Explore Points with QR#

  • This function works the same as explore_points (with the same projections) but allows visualization of QR cells and points.

[ ]:
def explore_points_withQR(df1, df2):
    df1_proj = df1.select(st_project("SHAPE1", 102010, 4326).WKB.alias("WKB"))
    pdf1 = df1_proj.toPandas()
    geom1 = geopandas.GeoSeries.from_wkb(b""+pdf1["WKB"], crs=f"EPSG:{4326}")
    gdf1 = geopandas.GeoDataFrame(pdf1, geometry=geom1).drop(["WKB"], axis=1)

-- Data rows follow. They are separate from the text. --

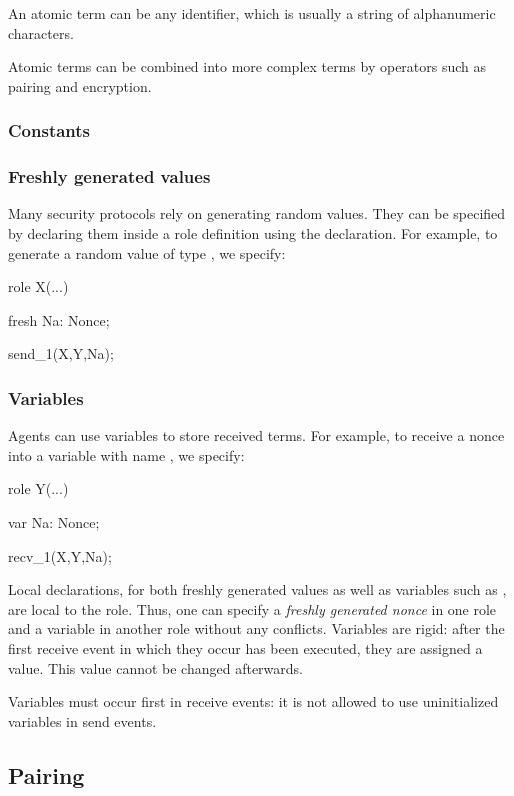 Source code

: \documentclass{book}
\begin{document}
An atomic term can be any identifier, which is usually a string of
alphanumeric characters.

Atomic terms can be combined into more complex terms by 
operators such as pairing and encryption.

\subsubsection{Constants}

\subsubsection{Freshly generated values}

Many security protocols rely on generating random values. They can be
specified by declaring them inside a role definition using the
 declaration. For example, to generate a random value
 of
type , we specify:
\begin{spdl}
  role X(...) {
    fresh Na: Nonce;

    send_1(X,Y,Na);
  }
\end{spdl}

\subsubsection{Variables}

Agents can use variables to store received terms. For example, to
receive a nonce into a variable with name , we specify:
\begin{spdl}
  role Y(...) {
    var Na: Nonce;
    
    recv_1(X,Y,Na);
  }
\end{spdl}
Local declarations, for both freshly generated values as
well as variables such as , are local to the role.
Thus, one can specify a \emph{freshly generated nonce}  in one
role and a variable  in another role without any conflicts.
Variables are rigid: after the first receive event in which they occur
has been executed, they are assigned a value. This value cannot be
changed afterwards.

Variables must occur first in receive events: it is not allowed to
use uninitialized variables in send events.

\subsection{Pairing}
\end{document}
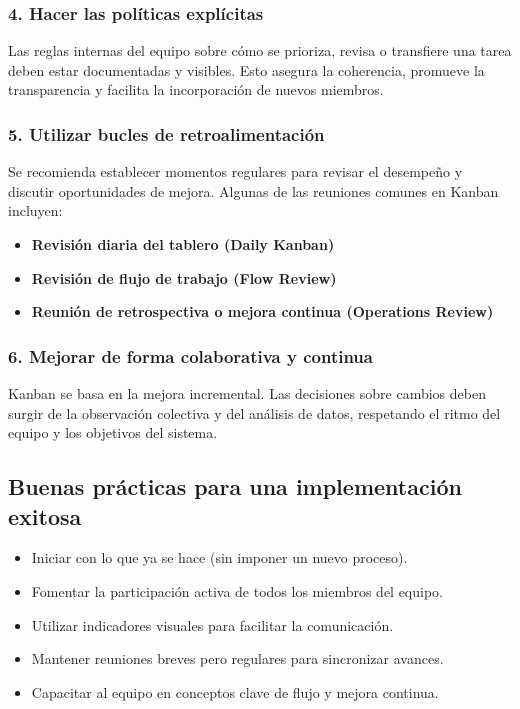 \subsubsection{4. Hacer las políticas explícitas}
Las reglas internas del equipo sobre cómo se prioriza, revisa o transfiere una tarea deben estar documentadas y visibles. Esto asegura la coherencia, promueve la transparencia y facilita la incorporación de nuevos miembros.

\subsubsection{5. Utilizar bucles de retroalimentación}
Se recomienda establecer momentos regulares para revisar el desempeño y discutir oportunidades de mejora. Algunas de las reuniones comunes en Kanban incluyen:
\begin{itemize}
    \item \textbf{Revisión diaria del tablero (Daily Kanban)}
    \item \textbf{Revisión de flujo de trabajo (Flow Review)}
    \item \textbf{Reunión de retrospectiva o mejora continua (Operations Review)}
\end{itemize}

\subsubsection{6. Mejorar de forma colaborativa y continua}
Kanban se basa en la mejora incremental. Las decisiones sobre cambios deben surgir de la observación colectiva y del análisis de datos, respetando el ritmo del equipo y los objetivos del sistema.

\subsection{Buenas prácticas para una implementación exitosa}

\begin{itemize}
    \item Iniciar con lo que ya se hace (sin imponer un nuevo proceso).
    \item Fomentar la participación activa de todos los miembros del equipo.
    \item Utilizar indicadores visuales para facilitar la comunicación.
    \item Mantener reuniones breves pero regulares para sincronizar avances.
    \item Capacitar al equipo en conceptos clave de flujo y mejora continua.
\end{itemize}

    df1_QR = df1.select(st_project("BOX", 102010, 4326).WKB.alias("WKB"))
    pdf1_grid = df1_QR.toPandas()
    geom1_grid = geopandas.GeoSeries.from_wkb(b""+pdf1_grid["WKB"], crs=f"EPSG:{4326}")
    gdf1_grid = geopandas.GeoDataFrame(pdf1_grid, geometry=geom1_grid).drop(["WKB"], axis=1)

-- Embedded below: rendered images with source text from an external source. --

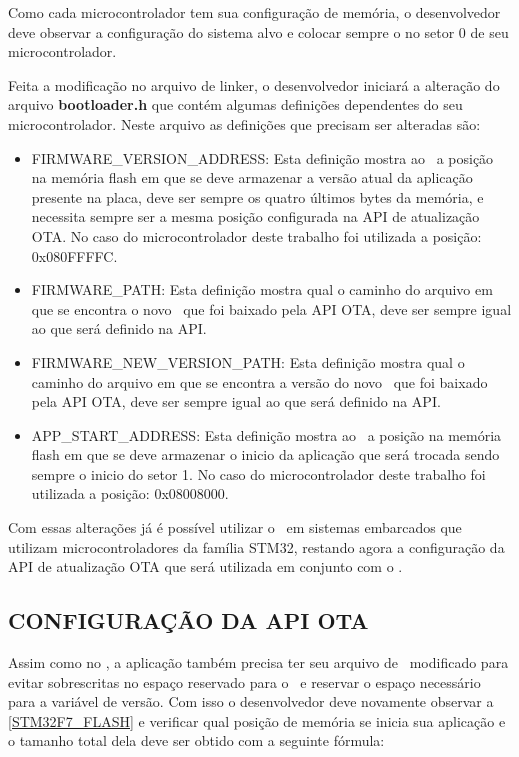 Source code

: Como cada microcontrolador tem sua configuração de memória, o desenvolvedor deve observar a configuração do sistema alvo e colocar sempre o \bootloader no setor 0 de seu microcontrolador.

Feita a modificação no arquivo de linker, o desenvolvedor iniciará a alteração do arquivo \textbf{bootloader.h} que contém algumas definições dependentes do seu microcontrolador. Neste arquivo as definições que precisam ser alteradas são:
\begin{itemize}
    \item FIRMWARE\_VERSION\_ADDRESS: Esta definição mostra ao \bootloader\ a posição na memória flash em que se deve armazenar a versão atual da aplicação presente na placa, deve ser sempre os quatro últimos bytes da memória, e necessita sempre ser a mesma posição configurada na API de atualização OTA. No caso do microcontrolador deste trabalho foi utilizada a posição: 0x080FFFFC.
    \item FIRMWARE\_PATH: Esta definição mostra qual o caminho do arquivo em que se encontra o novo \firmware\ que foi baixado pela API OTA, deve ser sempre igual ao que será definido na API.
    \item FIRMWARE\_NEW\_VERSION\_PATH: Esta definição mostra qual o caminho do arquivo em que se encontra a versão do novo \firmware\ que foi baixado pela API OTA, deve ser sempre igual ao que será definido na API.
    \item APP\_START\_ADDRESS: Esta definição mostra ao \bootloader\ a posição na memória flash em que se deve armazenar o inicio da aplicação que será trocada sendo sempre o inicio do setor 1. No caso do microcontrolador deste trabalho foi utilizada a posição: 0x08008000.
   
\end{itemize}

Com essas alterações já é possível utilizar o \bootloader\ em sistemas embarcados que utilizam microcontroladores da família STM32, restando agora a configuração da API de atualização OTA que será utilizada em conjunto com o \bootloader.

\subsection{CONFIGURAÇÃO DA API OTA}
Assim como no \bootloader, a aplicação também precisa ter seu arquivo de \linker\ modificado para evitar sobrescritas no espaço reservado para o \bootloader\ e reservar o espaço necessário para a variável de versão. Com isso o desenvolvedor deve novamente observar a \autoref{STM32F7_FLASH} e verificar qual posição de memória se inicia sua aplicação e o tamanho total dela deve ser obtido com a seguinte fórmula:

    df2_proj = df2.select(st_project("SHAPE2", 102010, 4326).WKB.alias("WKB"))
    pdf2 = df2_proj.toPandas()
    geom2 = geopandas.GeoSeries.from_wkb(b""+pdf2["WKB"], crs=f"EPSG:{4326}")
    gdf2 = geopandas.GeoDataFrame(pdf2, geometry=geom2).drop(["WKB"], axis=1)

    df2_QR = df2.select(st_project("BOX", 102010, 4326).WKB.alias("WKB"))
    pdf2_grid = df2_QR.toPandas()
    geom2_grid = geopandas.GeoSeries.from_wkb(b""+pdf2_grid["WKB"], crs=f"EPSG:{4326}")
    gdf2_grid = geopandas.GeoDataFrame(pdf2_grid, geometry=geom2_grid).drop(["WKB"], axis=1)

    m = gdf2.explore(legend=False, color="red", tiles="Esri.WorldTopoMap")
    m = gdf1.explore(legend=False, color="blue", m=m)
    m = gdf2_grid.explore(legend=False, color="grey", style_kwds=dict(fillOpacity=.04), m=m)
    m = gdf1_grid.explore(legend=False, color="grey", style_kwds=dict(fillOpacity=.04), m=m)
    folium.LayerControl().add_to(m)
    return m
[ ]:
explore_points_withQR(pointsQR_df1, pointsQR_df2)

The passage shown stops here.